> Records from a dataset
┄┄┄┄┄┄

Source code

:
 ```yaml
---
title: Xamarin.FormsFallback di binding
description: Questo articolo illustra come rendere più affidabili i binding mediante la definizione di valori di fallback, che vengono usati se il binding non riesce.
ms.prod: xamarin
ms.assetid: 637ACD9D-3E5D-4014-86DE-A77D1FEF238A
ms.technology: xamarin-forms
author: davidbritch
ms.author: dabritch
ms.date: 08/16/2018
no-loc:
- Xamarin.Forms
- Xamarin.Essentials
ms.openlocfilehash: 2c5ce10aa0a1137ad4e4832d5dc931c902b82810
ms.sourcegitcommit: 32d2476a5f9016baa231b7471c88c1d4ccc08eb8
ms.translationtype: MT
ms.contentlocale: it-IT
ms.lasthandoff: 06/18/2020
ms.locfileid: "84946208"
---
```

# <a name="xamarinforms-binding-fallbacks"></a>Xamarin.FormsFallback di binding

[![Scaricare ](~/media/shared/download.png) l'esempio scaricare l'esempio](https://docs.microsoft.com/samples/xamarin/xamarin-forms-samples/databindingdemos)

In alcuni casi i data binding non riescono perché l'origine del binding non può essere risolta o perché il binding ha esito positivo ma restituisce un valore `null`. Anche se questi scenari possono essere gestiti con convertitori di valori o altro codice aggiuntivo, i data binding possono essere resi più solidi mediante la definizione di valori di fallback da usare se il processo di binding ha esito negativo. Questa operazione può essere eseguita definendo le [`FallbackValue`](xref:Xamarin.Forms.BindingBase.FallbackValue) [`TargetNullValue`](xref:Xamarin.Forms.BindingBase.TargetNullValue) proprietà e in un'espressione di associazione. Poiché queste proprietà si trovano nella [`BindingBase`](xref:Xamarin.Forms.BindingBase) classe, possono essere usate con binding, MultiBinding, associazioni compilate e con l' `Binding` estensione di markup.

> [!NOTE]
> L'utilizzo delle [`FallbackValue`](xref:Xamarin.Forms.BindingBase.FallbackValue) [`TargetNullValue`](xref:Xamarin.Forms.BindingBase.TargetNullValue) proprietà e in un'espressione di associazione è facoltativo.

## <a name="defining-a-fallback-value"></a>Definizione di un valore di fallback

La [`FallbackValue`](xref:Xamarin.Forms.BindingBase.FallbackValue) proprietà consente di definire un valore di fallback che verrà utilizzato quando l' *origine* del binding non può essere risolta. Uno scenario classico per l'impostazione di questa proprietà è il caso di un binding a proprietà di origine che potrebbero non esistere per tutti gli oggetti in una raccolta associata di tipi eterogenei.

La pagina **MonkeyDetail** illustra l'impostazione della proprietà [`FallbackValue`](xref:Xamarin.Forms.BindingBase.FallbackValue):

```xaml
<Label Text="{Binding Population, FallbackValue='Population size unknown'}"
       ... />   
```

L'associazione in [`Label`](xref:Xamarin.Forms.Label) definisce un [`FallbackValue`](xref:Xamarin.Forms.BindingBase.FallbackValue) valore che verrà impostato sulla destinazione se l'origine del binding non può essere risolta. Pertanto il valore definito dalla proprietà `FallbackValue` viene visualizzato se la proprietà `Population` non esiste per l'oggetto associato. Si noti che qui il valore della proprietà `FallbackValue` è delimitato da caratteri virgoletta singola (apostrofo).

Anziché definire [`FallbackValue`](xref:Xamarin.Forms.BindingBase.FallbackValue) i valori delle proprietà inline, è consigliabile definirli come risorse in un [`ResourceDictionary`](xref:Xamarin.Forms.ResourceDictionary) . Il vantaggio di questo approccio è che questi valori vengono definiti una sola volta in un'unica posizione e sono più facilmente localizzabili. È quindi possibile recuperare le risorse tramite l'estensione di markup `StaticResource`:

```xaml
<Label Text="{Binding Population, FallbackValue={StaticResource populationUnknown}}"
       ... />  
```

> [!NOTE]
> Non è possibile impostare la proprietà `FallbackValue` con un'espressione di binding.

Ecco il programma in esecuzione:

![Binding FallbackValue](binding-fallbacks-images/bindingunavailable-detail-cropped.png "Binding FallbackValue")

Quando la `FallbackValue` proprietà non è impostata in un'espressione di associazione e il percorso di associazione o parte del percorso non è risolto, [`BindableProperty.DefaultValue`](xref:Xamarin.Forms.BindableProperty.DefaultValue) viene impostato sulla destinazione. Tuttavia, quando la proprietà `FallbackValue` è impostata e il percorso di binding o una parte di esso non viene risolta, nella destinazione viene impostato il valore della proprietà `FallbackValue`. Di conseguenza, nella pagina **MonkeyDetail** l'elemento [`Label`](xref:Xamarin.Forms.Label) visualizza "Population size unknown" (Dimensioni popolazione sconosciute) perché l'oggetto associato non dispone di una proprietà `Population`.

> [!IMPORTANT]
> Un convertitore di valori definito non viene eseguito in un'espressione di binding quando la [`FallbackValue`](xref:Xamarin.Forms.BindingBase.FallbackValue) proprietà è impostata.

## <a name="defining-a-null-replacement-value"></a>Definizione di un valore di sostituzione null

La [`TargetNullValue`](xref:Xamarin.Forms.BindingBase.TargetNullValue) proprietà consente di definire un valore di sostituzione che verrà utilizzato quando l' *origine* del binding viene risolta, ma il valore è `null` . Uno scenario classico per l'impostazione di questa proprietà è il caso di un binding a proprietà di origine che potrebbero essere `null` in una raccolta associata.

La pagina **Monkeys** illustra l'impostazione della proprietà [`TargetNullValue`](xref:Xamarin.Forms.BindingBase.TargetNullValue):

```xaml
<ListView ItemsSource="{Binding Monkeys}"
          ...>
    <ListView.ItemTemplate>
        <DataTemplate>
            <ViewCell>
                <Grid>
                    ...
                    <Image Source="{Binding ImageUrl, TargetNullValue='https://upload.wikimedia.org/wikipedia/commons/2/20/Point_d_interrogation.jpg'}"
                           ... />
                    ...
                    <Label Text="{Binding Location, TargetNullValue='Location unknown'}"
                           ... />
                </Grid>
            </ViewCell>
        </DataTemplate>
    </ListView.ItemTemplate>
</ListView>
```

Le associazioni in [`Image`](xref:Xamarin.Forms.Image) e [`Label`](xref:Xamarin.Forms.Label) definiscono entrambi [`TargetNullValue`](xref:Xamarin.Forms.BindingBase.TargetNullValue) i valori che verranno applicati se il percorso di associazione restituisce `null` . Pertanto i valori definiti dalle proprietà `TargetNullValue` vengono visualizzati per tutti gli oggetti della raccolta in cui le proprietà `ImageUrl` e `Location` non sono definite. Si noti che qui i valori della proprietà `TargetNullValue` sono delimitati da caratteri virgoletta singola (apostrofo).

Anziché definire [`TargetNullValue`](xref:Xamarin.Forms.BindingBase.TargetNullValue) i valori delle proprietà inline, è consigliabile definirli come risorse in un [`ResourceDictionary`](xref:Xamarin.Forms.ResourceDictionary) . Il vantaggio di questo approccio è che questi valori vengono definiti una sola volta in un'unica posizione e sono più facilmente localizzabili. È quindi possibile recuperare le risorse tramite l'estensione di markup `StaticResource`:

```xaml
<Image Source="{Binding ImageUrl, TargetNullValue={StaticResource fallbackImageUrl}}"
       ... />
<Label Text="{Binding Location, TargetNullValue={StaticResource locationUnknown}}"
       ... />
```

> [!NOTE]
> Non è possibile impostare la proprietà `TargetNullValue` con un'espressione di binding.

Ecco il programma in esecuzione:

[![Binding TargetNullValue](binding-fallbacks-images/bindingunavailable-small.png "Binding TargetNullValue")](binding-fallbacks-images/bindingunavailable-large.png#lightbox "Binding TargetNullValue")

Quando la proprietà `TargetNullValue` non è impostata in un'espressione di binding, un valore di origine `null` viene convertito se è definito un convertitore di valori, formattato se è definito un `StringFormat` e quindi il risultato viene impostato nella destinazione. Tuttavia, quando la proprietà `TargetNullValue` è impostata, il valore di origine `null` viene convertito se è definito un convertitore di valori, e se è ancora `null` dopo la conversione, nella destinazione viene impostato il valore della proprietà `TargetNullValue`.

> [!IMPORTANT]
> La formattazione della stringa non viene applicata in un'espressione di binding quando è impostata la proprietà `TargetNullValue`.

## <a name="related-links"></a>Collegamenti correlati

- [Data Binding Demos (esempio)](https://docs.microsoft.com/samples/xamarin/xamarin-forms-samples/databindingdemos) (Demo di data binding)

┄┄┄┄┄┄

> TASK STATEMENT
Please retype the data exactly as it stands, from its first line down to the line that contains "[![Scaricare ](~/media/shared/download.png) l'esempio", then stop.

> RESULT OF THE TASK
Source code

:
 ```yaml
---
title: Xamarin.FormsFallback di binding
description: Questo articolo illustra come rendere più affidabili i binding mediante la definizione di valori di fallback, che vengono usati se il binding non riesce.
ms.prod: xamarin
ms.assetid: 637ACD9D-3E5D-4014-86DE-A77D1FEF238A
ms.technology: xamarin-forms
author: davidbritch
ms.author: dabritch
ms.date: 08/16/2018
no-loc:
- Xamarin.Forms
- Xamarin.Essentials
ms.openlocfilehash: 2c5ce10aa0a1137ad4e4832d5dc931c902b82810
ms.sourcegitcommit: 32d2476a5f9016baa231b7471c88c1d4ccc08eb8
ms.translationtype: MT
ms.contentlocale: it-IT
ms.lasthandoff: 06/18/2020
ms.locfileid: "84946208"
---
```

# <a name="xamarinforms-binding-fallbacks"></a>Xamarin.FormsFallback di binding

[![Scaricare ](~/media/shared/download.png) l'esempio scaricare l'esempio](https://docs.microsoft.com/samples/xamarin/xamarin-forms-samples/databindingdemos)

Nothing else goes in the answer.